▶ [PROBLEM DESCRIPTION]:
Among the entries below, find the lines that hold the word "automatically" and report them.

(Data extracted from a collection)
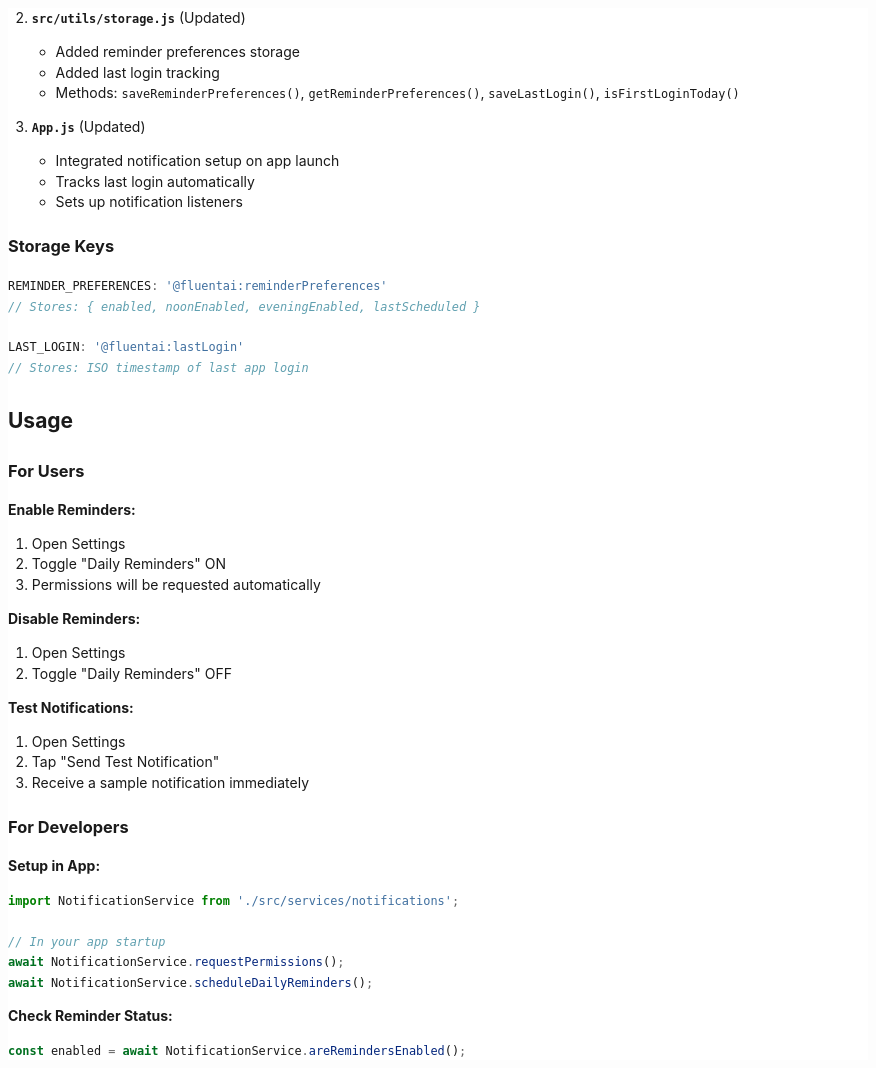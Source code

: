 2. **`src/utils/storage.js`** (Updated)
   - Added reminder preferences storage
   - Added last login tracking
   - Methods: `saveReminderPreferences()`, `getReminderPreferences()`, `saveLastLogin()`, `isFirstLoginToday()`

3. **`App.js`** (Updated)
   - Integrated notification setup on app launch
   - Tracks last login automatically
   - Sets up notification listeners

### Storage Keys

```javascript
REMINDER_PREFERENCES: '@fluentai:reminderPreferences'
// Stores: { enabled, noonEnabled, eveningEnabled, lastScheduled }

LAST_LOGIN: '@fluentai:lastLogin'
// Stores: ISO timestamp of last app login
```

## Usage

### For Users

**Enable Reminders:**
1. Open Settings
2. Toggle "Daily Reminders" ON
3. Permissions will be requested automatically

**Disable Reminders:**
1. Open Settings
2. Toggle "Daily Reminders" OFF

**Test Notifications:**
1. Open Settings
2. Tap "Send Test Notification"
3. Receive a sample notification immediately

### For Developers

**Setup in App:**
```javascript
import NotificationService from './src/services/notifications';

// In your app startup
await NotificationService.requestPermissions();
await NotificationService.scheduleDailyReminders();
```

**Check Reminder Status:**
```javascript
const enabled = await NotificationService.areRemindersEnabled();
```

▶ [TASK RESULT]:
   - Tracks last login automatically
3. Permissions will be requested automatically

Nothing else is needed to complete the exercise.